TASK: If pictures are present, leave them out, and copy the data word for word.

(Stored items from a collection)
....

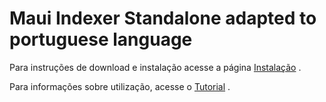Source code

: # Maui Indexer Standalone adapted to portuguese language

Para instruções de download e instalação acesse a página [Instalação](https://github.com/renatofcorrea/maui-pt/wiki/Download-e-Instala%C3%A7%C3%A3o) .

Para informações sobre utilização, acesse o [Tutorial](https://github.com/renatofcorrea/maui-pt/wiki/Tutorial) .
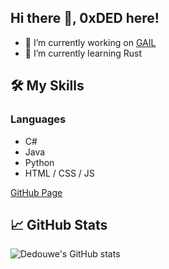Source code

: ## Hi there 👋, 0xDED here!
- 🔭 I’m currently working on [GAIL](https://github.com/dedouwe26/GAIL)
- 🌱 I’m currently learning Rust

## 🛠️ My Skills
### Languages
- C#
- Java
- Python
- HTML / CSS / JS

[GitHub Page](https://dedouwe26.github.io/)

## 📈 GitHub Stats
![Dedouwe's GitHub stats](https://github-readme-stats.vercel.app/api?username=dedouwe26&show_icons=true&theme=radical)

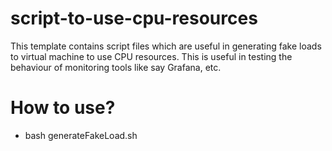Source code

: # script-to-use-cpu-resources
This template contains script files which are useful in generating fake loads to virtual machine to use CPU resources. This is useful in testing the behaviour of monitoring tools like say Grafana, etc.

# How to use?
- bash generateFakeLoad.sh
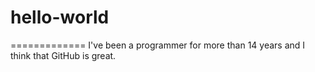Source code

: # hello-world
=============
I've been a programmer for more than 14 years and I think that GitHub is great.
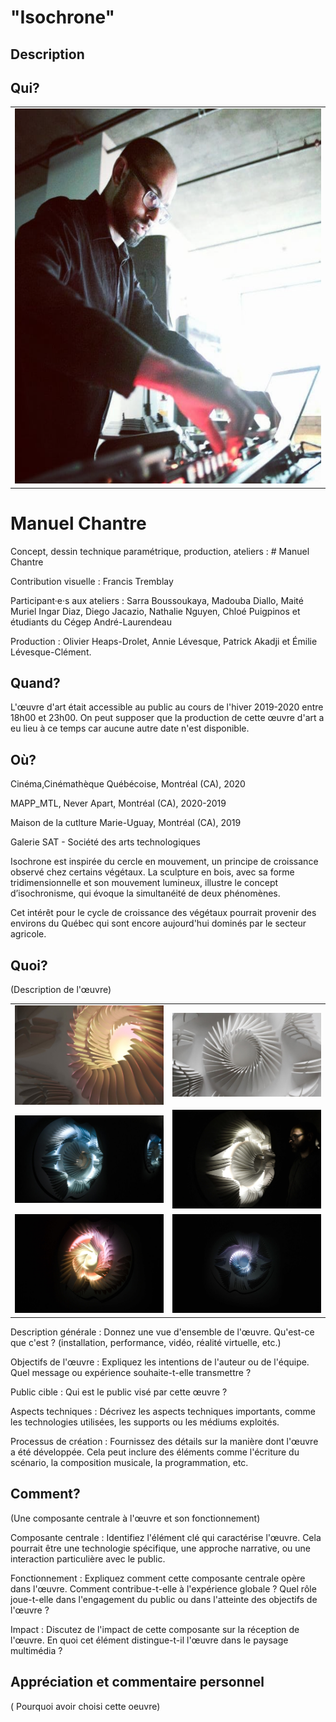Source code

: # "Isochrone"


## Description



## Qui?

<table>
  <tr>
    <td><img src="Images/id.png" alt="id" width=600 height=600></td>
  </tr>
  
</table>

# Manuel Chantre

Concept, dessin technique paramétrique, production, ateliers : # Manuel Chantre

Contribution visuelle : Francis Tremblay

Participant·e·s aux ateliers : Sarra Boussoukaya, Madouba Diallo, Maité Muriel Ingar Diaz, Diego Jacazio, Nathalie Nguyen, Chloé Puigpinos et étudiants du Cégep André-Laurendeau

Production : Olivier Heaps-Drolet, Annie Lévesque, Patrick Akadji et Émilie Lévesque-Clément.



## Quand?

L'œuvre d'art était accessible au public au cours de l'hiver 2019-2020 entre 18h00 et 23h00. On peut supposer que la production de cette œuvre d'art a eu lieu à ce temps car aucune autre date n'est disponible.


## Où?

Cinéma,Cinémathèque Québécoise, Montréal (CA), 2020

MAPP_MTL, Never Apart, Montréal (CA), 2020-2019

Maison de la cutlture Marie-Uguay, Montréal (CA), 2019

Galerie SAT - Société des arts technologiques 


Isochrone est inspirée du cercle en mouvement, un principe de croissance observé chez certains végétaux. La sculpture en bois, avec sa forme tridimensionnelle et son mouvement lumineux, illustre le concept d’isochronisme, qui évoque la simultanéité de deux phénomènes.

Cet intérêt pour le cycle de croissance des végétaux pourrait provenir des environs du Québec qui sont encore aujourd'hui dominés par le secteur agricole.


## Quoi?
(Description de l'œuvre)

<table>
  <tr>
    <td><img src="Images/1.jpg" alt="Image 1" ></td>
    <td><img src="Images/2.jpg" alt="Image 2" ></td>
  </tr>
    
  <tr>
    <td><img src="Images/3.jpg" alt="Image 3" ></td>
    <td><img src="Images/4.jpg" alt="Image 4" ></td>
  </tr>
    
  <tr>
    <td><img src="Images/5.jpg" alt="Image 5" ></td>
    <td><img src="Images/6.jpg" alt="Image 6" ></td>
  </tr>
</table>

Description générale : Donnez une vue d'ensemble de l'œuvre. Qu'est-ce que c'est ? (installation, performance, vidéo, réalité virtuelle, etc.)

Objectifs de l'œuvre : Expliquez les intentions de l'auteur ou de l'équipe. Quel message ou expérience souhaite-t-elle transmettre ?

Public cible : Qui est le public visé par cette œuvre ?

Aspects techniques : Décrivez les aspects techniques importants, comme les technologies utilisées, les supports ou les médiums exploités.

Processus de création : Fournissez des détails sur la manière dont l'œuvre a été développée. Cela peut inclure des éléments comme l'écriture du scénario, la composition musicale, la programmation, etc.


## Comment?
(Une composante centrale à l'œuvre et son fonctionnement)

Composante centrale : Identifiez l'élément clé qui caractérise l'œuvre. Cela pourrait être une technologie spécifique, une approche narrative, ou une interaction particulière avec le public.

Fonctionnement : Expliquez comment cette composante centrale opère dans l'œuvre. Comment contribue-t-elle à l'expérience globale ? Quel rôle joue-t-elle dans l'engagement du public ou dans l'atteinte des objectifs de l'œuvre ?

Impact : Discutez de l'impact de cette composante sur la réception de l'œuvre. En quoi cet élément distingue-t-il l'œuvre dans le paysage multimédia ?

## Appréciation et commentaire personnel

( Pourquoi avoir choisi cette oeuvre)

....

EXERCISE ANSWER:
Source code

: # Maui Indexer Standalone adapted to portuguese language

Para instruções de download e instalação acesse a página [Instalação](https://github.com/renatofcorrea/maui-pt/wiki/Download-e-Instala%C3%A7%C3%A3o) .

Para informações sobre utilização, acesse o [Tutorial](https://github.com/renatofcorrea/maui-pt/wiki/Tutorial) .
Source code

: ## Hi there 👋, 0xDED here!
- 🔭 I’m currently working on [GAIL](https://github.com/dedouwe26/GAIL)
- 🌱 I’m currently learning Rust

## 🛠️ My Skills
### Languages
- C#
- Java
- Python
- HTML / CSS / JS

[GitHub Page](https://dedouwe26.github.io/)

## 📈 GitHub Stats
![Dedouwe's GitHub stats](https://github-readme-stats.vercel.app/api?username=dedouwe26&show_icons=true&theme=radical)

Source code

: # script-to-use-cpu-resources
This template contains script files which are useful in generating fake loads to virtual machine to use CPU resources. This is useful in testing the behaviour of monitoring tools like say Grafana, etc.

# How to use?
- bash generateFakeLoad.sh
Source code

: # hello-world
=============
I've been a programmer for more than 14 years and I think that GitHub is great.
Source code

: # "Isochrone"


## Description



## Qui?

<table>
  <tr>
    <td><img src="Images/id.png" alt="id" width=600 height=600></td>
  </tr>
  
</table>

# Manuel Chantre

Concept, dessin technique paramétrique, production, ateliers : # Manuel Chantre

Contribution visuelle : Francis Tremblay

Participant·e·s aux ateliers : Sarra Boussoukaya, Madouba Diallo, Maité Muriel Ingar Diaz, Diego Jacazio, Nathalie Nguyen, Chloé Puigpinos et étudiants du Cégep André-Laurendeau

Production : Olivier Heaps-Drolet, Annie Lévesque, Patrick Akadji et Émilie Lévesque-Clément.



## Quand?

L'œuvre d'art était accessible au public au cours de l'hiver 2019-2020 entre 18h00 et 23h00. On peut supposer que la production de cette œuvre d'art a eu lieu à ce temps car aucune autre date n'est disponible.


## Où?

Cinéma,Cinémathèque Québécoise, Montréal (CA), 2020

MAPP_MTL, Never Apart, Montréal (CA), 2020-2019

Maison de la cutlture Marie-Uguay, Montréal (CA), 2019

Galerie SAT - Société des arts technologiques 


Isochrone est inspirée du cercle en mouvement, un principe de croissance observé chez certains végétaux. La sculpture en bois, avec sa forme tridimensionnelle et son mouvement lumineux, illustre le concept d’isochronisme, qui évoque la simultanéité de deux phénomènes.

Cet intérêt pour le cycle de croissance des végétaux pourrait provenir des environs du Québec qui sont encore aujourd'hui dominés par le secteur agricole.


## Quoi?
(Description de l'œuvre)

<table>
  <tr>
    <td><img src="Images/1.jpg" alt="Image 1" ></td>
    <td><img src="Images/2.jpg" alt="Image 2" ></td>
  </tr>
    
  <tr>
    <td><img src="Images/3.jpg" alt="Image 3" ></td>
    <td><img src="Images/4.jpg" alt="Image 4" ></td>
  </tr>
    
  <tr>
    <td><img src="Images/5.jpg" alt="Image 5" ></td>
    <td><img src="Images/6.jpg" alt="Image 6" ></td>
  </tr>
</table>

Description générale : Donnez une vue d'ensemble de l'œuvre. Qu'est-ce que c'est ? (installation, performance, vidéo, réalité virtuelle, etc.)

Objectifs de l'œuvre : Expliquez les intentions de l'auteur ou de l'équipe. Quel message ou expérience souhaite-t-elle transmettre ?

Public cible : Qui est le public visé par cette œuvre ?

Aspects techniques : Décrivez les aspects techniques importants, comme les technologies utilisées, les supports ou les médiums exploités.

Processus de création : Fournissez des détails sur la manière dont l'œuvre a été développée. Cela peut inclure des éléments comme l'écriture du scénario, la composition musicale, la programmation, etc.


## Comment?
(Une composante centrale à l'œuvre et son fonctionnement)

Composante centrale : Identifiez l'élément clé qui caractérise l'œuvre. Cela pourrait être une technologie spécifique, une approche narrative, ou une interaction particulière avec le public.

Fonctionnement : Expliquez comment cette composante centrale opère dans l'œuvre. Comment contribue-t-elle à l'expérience globale ? Quel rôle joue-t-elle dans l'engagement du public ou dans l'atteinte des objectifs de l'œuvre ?

Impact : Discutez de l'impact de cette composante sur la réception de l'œuvre. En quoi cet élément distingue-t-il l'œuvre dans le paysage multimédia ?

## Appréciation et commentaire personnel

( Pourquoi avoir choisi cette oeuvre)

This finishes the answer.